The joystick provides directional input, which the U.S. patents apparently provide, but the U.S. patents do not offer progression in a certain direction as does the present invention.

The method of information transfer discussed in the disclosure of the present invention is referred to only as one possible effector (joystick) to be utilized, and this effector's inner workings are not included as a claim in the disclosure of the present invention. The current preferred developmental effector (joystick) of the present invention is well established in the field of computer input hardware and is less expensive than either of the U.S. patents' effectors.

The present invention is superior to Boyd's machine in operation and can be produced at less cost. Obviously the adaptability and expandability of the present invention are far superior. Boyd's machine would indubitably be inferior to the design of the present invention if Boyd's machine attempted all of the simulations of which the present invention is capable.

The fact that the Boyd patent does not show evidence of differentiating the bias influence from front and rear to the sides and that there is no provision for impact absorption would theoretically make Boyd's machine inferior to the present invention in all simulations. From an overall analysis by the author of the Boyd invention compared to the present invention - the Boyd invention appears to be rendered obsolete by the present invention.
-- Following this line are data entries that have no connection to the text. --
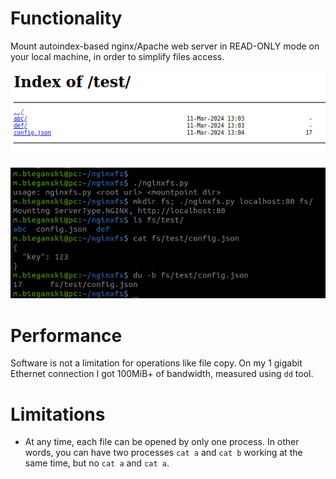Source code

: # Functionality

Mount autoindex-based nginx/Apache web server in READ-ONLY mode on your local machine, in order to simplify files access.

![Browser view](./index.html.png)

![Linux CLI view](./mount.view.png)

# Performance

Software is not a limitation for operations like file copy. On my 1 gigabit Ethernet connection I got 100MiB+ of bandwidth, measured using `dd` tool.

# Limitations

* At any time, each file can be opened by only one process. In other words, you can have two processes `cat a` and `cat b` working at the same time, but no `cat a` and `cat a`.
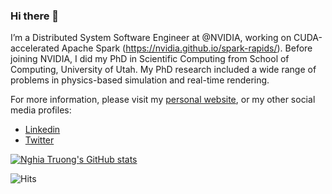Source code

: ### Hi there 👋

I’m a Distributed System Software Engineer at @NVIDIA, working on CUDA-accelerated Apache Spark (https://nvidia.github.io/spark-rapids/). Before joining NVIDIA, I did my PhD in Scientific Computing from School of Computing, University of Utah. My PhD research included a wide range of problems in physics-based simulation and real-time rendering.

For more information, please visit my [personal website](https://ttnghia.github.io/), or my other social media profiles:
 * [Linkedin](https://www.linkedin.com/in/nghia-trong-truong/)
 * [Twitter](https://twitter.com/nghiatruong_vn)

[![Nghia Truong's GitHub stats](https://github-readme-stats.vercel.app/api?username=ttnghia&count_private=true&show_icons=true&theme=gruvbox)](https://github.com/anuraghazra/github-readme-stats)

![Hits](https://hitcounter.pythonanywhere.com/count/tag.svg?url=https%3A%2F%2Fgithub.com%2Fttnghia)
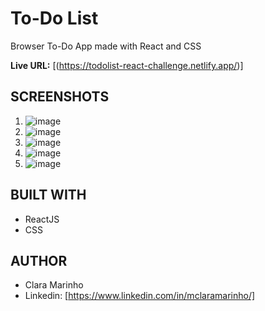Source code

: # To-Do List
Browser To-Do App made with React and CSS

**Live URL:** [(https://todolist-react-challenge.netlify.app/)]

## SCREENSHOTS
1. ![image](https://github.com/mclaramarinho/to-do-list-deeploy/assets/119897667/87bb9cc4-80d1-4ecd-88eb-1b46a8d0c881)
2. ![image](https://github.com/mclaramarinho/to-do-list-deeploy/assets/119897667/835806e4-42c1-4920-9333-28d0c4ca30da)
3. ![image](https://github.com/mclaramarinho/to-do-list-deeploy/assets/119897667/b582e1b1-e7f5-4da0-8d52-c65b5f3bfd83)
4. ![image](https://github.com/mclaramarinho/to-do-list-deeploy/assets/119897667/60364198-b688-4ad1-9410-2e55d734db9b)
5. ![image](https://github.com/mclaramarinho/to-do-list-deeploy/assets/119897667/d90f1137-f5db-4659-ae0f-2c54003c341d)


## BUILT WITH
 - ReactJS
 - CSS

## AUTHOR
- Clara Marinho
- Linkedin: [https://www.linkedin.com/in/mclaramarinho/]
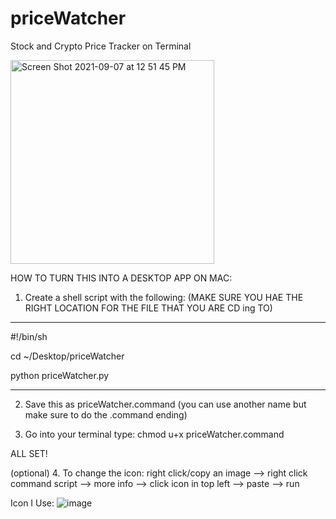 # priceWatcher
 Stock and Crypto Price Tracker on Terminal


<img width="326" alt="Screen Shot 2021-09-07 at 12 51 45 PM" src="https://user-images.githubusercontent.com/13202373/132382923-953eaf23-44a1-49fc-9cfe-2e2667ae6384.png">

HOW TO TURN THIS INTO A DESKTOP APP ON MAC:

1. Create a shell script with the following: (MAKE SURE YOU HAE THE RIGHT LOCATION FOR THE FILE THAT YOU ARE CD ing TO)
-----------------------------

#!/bin/sh

cd ~/Desktop/priceWatcher



python priceWatcher.py

-----------------------------

2. Save this as priceWatcher.command (you can use another name but make sure to do the .command ending)

3. Go into your terminal type: chmod u+x priceWatcher.command

ALL SET!

(optional)
4. To change the icon: right click/copy an image --> right click command script --> more info --> click icon in top left --> paste --> run

Icon I Use:
![image](https://user-images.githubusercontent.com/13202373/132383020-1ff6bf86-9644-41ae-94f3-36a93fac6e33.png)
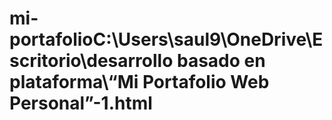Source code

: # mi-portafolioC:\Users\saul9\OneDrive\Escritorio\desarrollo basado en plataforma\“Mi Portafolio Web Personal”-1.html
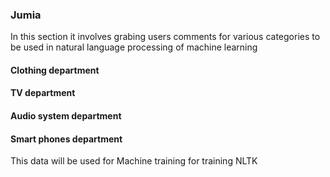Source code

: ### Jumia

In this section it involves grabing users comments for various categories to be used in natural language processing of machine learning

#### Clothing department 
#### TV department 
#### Audio system department 
#### Smart phones department 

This data will be used for Machine training for training NLTK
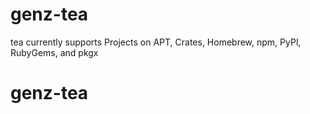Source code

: # genz-tea
tea currently supports Projects on APT, Crates, Homebrew, npm, PyPl, RubyGems, and pkgx
# genz-tea
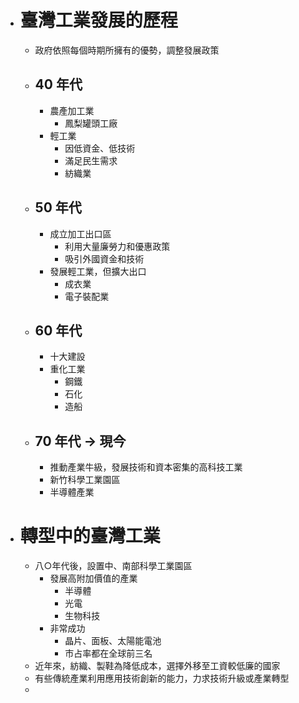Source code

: - # 臺灣工業發展的歷程
	- 政府依照每個時期所擁有的優勢，調整發展政策
	- ## 40 年代
		- 農產加工業
			- 鳳梨罐頭工廠
		- 輕工業
			- 因低資金、低技術
			- 滿足民生需求
			- 紡織業
	- ## 50 年代
		- 成立加工出口區
			- 利用大量廉勞力和優惠政策
			- 吸引外國資金和技術
		- 發展輕工業，但擴大出口
			- 成衣業
			- 電子裝配業
	- ## 60 年代
		- 十大建設
		- 重化工業
			- 鋼鐵
			- 石化
			- 造船
	- ## 70 年代 -> 現今
		- 推動產業牛級，發展技術和資本密集的高科技工業
		- 新竹科學工業園區
		- 半導體產業
- # 轉型中的臺灣工業
	- 八○年代後，設置中、南部科學工業園區
		- 發展高附加價值的產業
			- 半導體
			- 光電
			- 生物科技
		- 非常成功
			- 晶片、面板、太陽能電池
			- 市占率都在全球前三名
	- 近年來，紡織、製鞋為降低成本，選擇外移至工資較低廉的國家
	- 有些傳統產業利用應用技術創新的能力，力求技術升級或產業轉型
	-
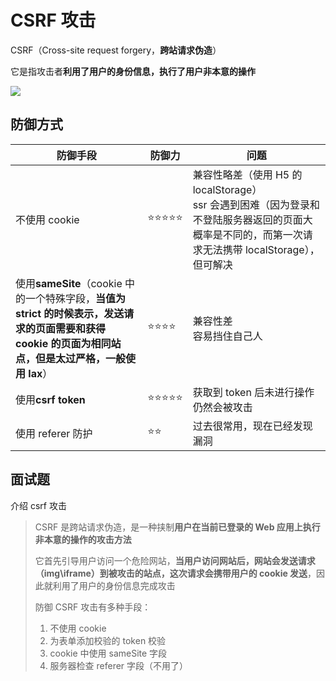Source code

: # CSRF 攻击

CSRF（Cross-site request forgery，**跨站请求伪造**）

它是指攻击者**利用了用户的身份信息，执行了用户非本意的操作**

![](http://mdrs.yuanjin.tech/img/20211101145156.png)

## 防御方式

| 防御手段                                                                                                                                                | 防御力          | 问题                                                                                                                                                   |
| ------------------------------------------------------------------------------------------------------------------------------------------------------- | --------------- | ------------------------------------------------------------------------------------------------------------------------------------------------------ |
| 不使用 cookie                                                                                                                                           | ⭐️⭐️⭐️⭐️⭐️ | 兼容性略差（使用 H5 的 localStorage）<br>ssr 会遇到困难（因为登录和不登陆服务器返回的页面大概率是不同的，而第一次请求无法携带 localStorage），但可解决 |
| 使用**sameSite**（cookie 中的一个特殊字段，**当值为 strict 的时候表示，发送请求的页面需要和获得 cookie 的页面为相同站点，但是太过严格，一般使用 lax**） | ⭐️⭐️⭐️⭐️    | 兼容性差<br>容易挡住自己人                                                                                                                             |
| 使用**csrf token**                                                                                                                                      | ⭐️⭐️⭐️⭐️⭐️ | 获取到 token 后未进行操作仍然会被攻击                                                                                                                  |
| 使用 referer 防护                                                                                                                                       | ⭐️⭐️          | 过去很常用，现在已经发现漏洞                                                                                                                           |

## 面试题

介绍 csrf 攻击

> CSRF 是跨站请求伪造，是一种挟制**用户在当前已登录的 Web 应用上执行非本意的操作的攻击方法**
>
> 它首先引导用户访问一个危险网站，**当用户访问网站后，网站会发送请求（img\iframe）到被攻击的站点，这次请求会携带用户的 cookie 发送**，因此就利用了用户的身份信息完成攻击
>
> 防御 CSRF 攻击有多种手段：
>
> 1. 不使用 cookie
> 2. 为表单添加校验的 token 校验
> 3. cookie 中使用 sameSite 字段
> 4. 服务器检查 referer 字段（不用了）
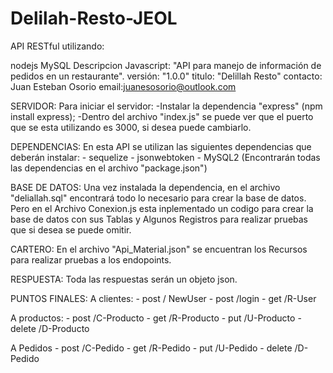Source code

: # Delilah-Resto-JEOL

API RESTful utilizando:

nodejs
MySQL
Descripcion Javascript: "API para manejo de información de pedidos en un restaurante". versión: "1.0.0" titulo: "Delillah Resto" contacto: Juan Esteban Osorio email:juanesosorio@outlook.com

SERVIDOR:
Para iniciar el servidor: -Instalar la dependencia "express" (npm install express); -Dentro del archivo "index.js" se puede ver que el puerto que se esta utilizando es 3000, si desea puede cambiarlo.

DEPENDENCIAS:
En esta API se utilizan las siguientes dependencias que deberán instalar: -  sequelize - jsonwebtoken - MySQL2 (Encontrarán todas las dependencias en el archivo "package.json")

BASE DE DATOS:
Una vez instalada la dependencia, en el archivo "deliallah.sql" encontrará todo lo necesario para crear la base de datos. Pero en el Archivo Conexion.js esta inplementado un codigo para crear la base de datos con sus Tablas y Algunos Registros para realizar pruebas que si desea se puede omitir.

CARTERO:
En el archivo "Api_Material.json" se encuentran los Recursos para realizar pruebas a los endopoints.

RESPUESTA:
Toda las respuestas serán un objeto json.

PUNTOS FINALES:
A clientes: - post / NewUser - post /login - get /R-User 

A productos: - post /C-Producto - get /R-Producto - put /U-Producto - delete /D-Producto

A Pedidos - post /C-Pedido - get /R-Pedido - put /U-Pedido - delete /D-Pedido
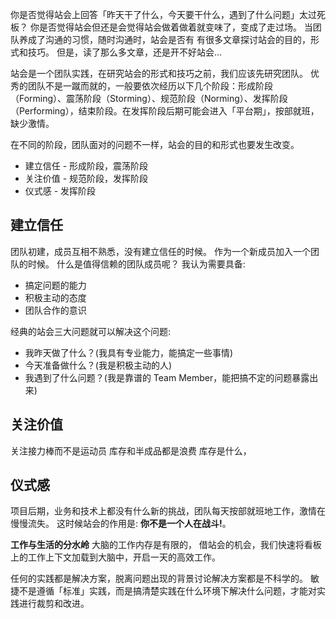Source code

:你是否觉得站会上回答「昨天干了什么，今天要干什么，遇到了什么问题」太过死板？
你是否觉得站会但还是会觉得站会做着做着就变味了，变成了走过场。
当团队养成了沟通的习惯，随时沟通时，站会是否有
有很多文章探讨站会的目的，形式和技巧。
但是，读了那么多文章，还是开不好站会...

站会是一个团队实践，在研究站会的形式和技巧之前，我们应该先研究团队。
优秀的团队不是一蹴而就的，一般要依次经历以下几个阶段：形成阶段（Forming）、震荡阶段（Storming）、规范阶段（Norming）、发挥阶段（Performing），结束阶段。在发挥阶段后期可能会进入「平台期」，按部就班，缺少激情。

在不同的阶段，团队面对的问题不一样，站会的目的和形式也要发生改变。
* 建立信任  - 形成阶段，震荡阶段
* 关注价值 - 规范阶段，发挥阶段
* 仪式感 - 发挥阶段

## 建立信任
团队初建，成员互相不熟悉，没有建立信任的时候。
作为一个新成员加入一个团队的时候。
什么是值得信赖的团队成员呢？
我认为需要具备:
* 搞定问题的能力
* 积极主动的态度
* 团队合作的意识

经典的站会三大问题就可以解决这个问题:
* 我昨天做了什么？(我具有专业能力，能搞定一些事情)
* 今天准备做什么？(我是积极主动的人)
* 我遇到了什么问题？(我是靠谱的 Team Member，能把搞不定的问题暴露出来)

## 关注价值
关注接力棒而不是运动员
库存和半成品都是浪费
库存是什么，

## 仪式感
项目后期，业务和技术上都没有什么新的挑战，团队每天按部就班地工作，激情在慢慢流失。
这时候站会的作用是: **你不是一个人在战斗!**。

**工作与生活的分水岭**
大脑的工作内存是有限的， 借站会的机会，我们快速将看板上的工作上下文加载到大脑中，开启一天的高效工作。

任何的实践都是解决方案，脱离问题出现的背景讨论解决方案都是不科学的。
敏捷不是遵循「标准」实践，而是搞清楚实践在什么环境下解决什么问题，才能对实践进行裁剪和改进。
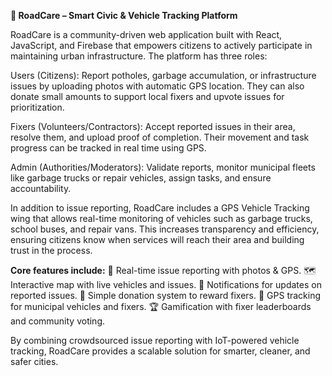 **🚀 RoadCare – Smart Civic & Vehicle Tracking Platform**

RoadCare is a community-driven web application built with React, JavaScript, and Firebase that empowers citizens to actively participate in maintaining urban infrastructure. The platform has three roles:

Users (Citizens): Report potholes, garbage accumulation, or infrastructure issues by uploading photos with automatic GPS location. They can also donate small amounts to support local fixers and upvote issues for prioritization.

Fixers (Volunteers/Contractors): Accept reported issues in their area, resolve them, and upload proof of completion. Their movement and task progress can be tracked in real time using GPS.

Admin (Authorities/Moderators): Validate reports, monitor municipal fleets like garbage trucks or repair vehicles, assign tasks, and ensure accountability.

In addition to issue reporting, RoadCare includes a GPS Vehicle Tracking wing that allows real-time monitoring of vehicles such as garbage trucks, school buses, and repair vans. This increases transparency and efficiency, ensuring citizens know when services will reach their area and building trust in the process.

**Core features include:**
📍 Real-time issue reporting with photos & GPS.
🗺️ Interactive map with live vehicles and issues.
🔔 Notifications for updates on reported issues.
💸 Simple donation system to reward fixers.
📡 GPS tracking for municipal vehicles and fixers.
🏆 Gamification with fixer leaderboards and community voting.

By combining crowdsourced issue reporting with IoT-powered vehicle tracking, RoadCare provides a scalable solution for smarter, cleaner, and safer cities.
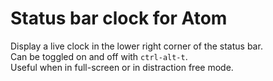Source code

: # Status bar clock for Atom

Display a live clock in the lower right corner of the status bar.  
Can be toggled on and off with `ctrl-alt-t`.    
Useful when in full-screen or in distraction free mode.
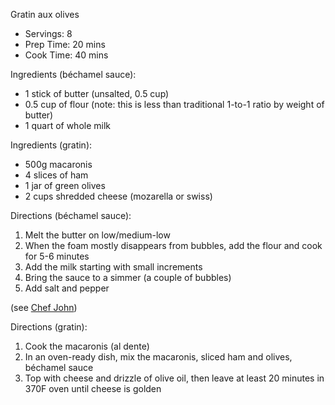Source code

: Gratin aux olives

* Servings: 8
* Prep Time: 20 mins
* Cook Time: 40 mins

Ingredients (béchamel sauce):

* 1 stick of butter (unsalted, 0.5 cup)
* 0.5 cup of flour (note: this is less than traditional 1-to-1 ratio by weight of butter)
* 1 quart of whole milk

Ingredients (gratin):

* 500g macaronis
* 4 slices of ham
* 1 jar of green olives
* 2 cups shredded cheese (mozarella or swiss)

Directions (béchamel sauce):

1. Melt the butter on low/medium-low
2. When the foam mostly disappears from bubbles, add the flour and cook for 5-6 minutes
3. Add the milk starting with small increments
4. Bring the sauce to a simmer (a couple of bubbles)
5. Add salt and pepper

(see [Chef John](https://youtu.be/Tvv74RJd6AA))

Directions (gratin):

1. Cook the macaronis (al dente)
2. In an oven-ready dish, mix the macaronis, sliced ham and olives, béchamel sauce
3. Top with cheese and drizzle of olive oil, then leave at least 20 minutes in 370F oven until cheese is golden
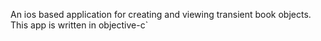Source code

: An ios based application for creating and viewing transient book objects. This app is written in objective-c`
The Goo design presents its bias method as a partial support mechanism as well as a tilt angle bias. Control of torsional forces (yaw) is of high priority in the design of the present invention. The present invention presents its bias method as its means of tilt angle bias, and as a means of assisting the limiting of vertical axis rotary movement (yaw) when relating the surfaceboard component motion compared to the base.

The present invention provides downward impact absorption through the design of its base. The Goo patent does not show any capability of lessening downward impact. Goo's patent does not allow for the use of a joystick.

In the present invention, the joystick provides an accurate directionally progressive control effector. The joystick operates on leverage principles.

The adaptability and expandability of the disclosed design of the present invention, in the aspect of attaching components to its surfaceboard is one of the most advantageous features of the present invention. It is possible to replace the surfaceboard with other surfaceboards having different shapes. Additional attachments can be made to any of the surfaceboards without reducing the strength, stability and operating qualities of the present invention. Attachments to attachments are possible with the design of the present invention. One example of a simulation of which Goo's design would not be capable, and in which the present invention adapts to quite easily, is a wall mounted (surfaceboard positioned on a vertical plane instead of horizontal) punch, kick and body blow simulator with computer measured strength of blow video displays.

The previous statements show evidence that the Goo design, if operable, is inferior to the realistic feel to the user of the present invention. In the opinion of the author, realism to the user is the main priority of any simulation.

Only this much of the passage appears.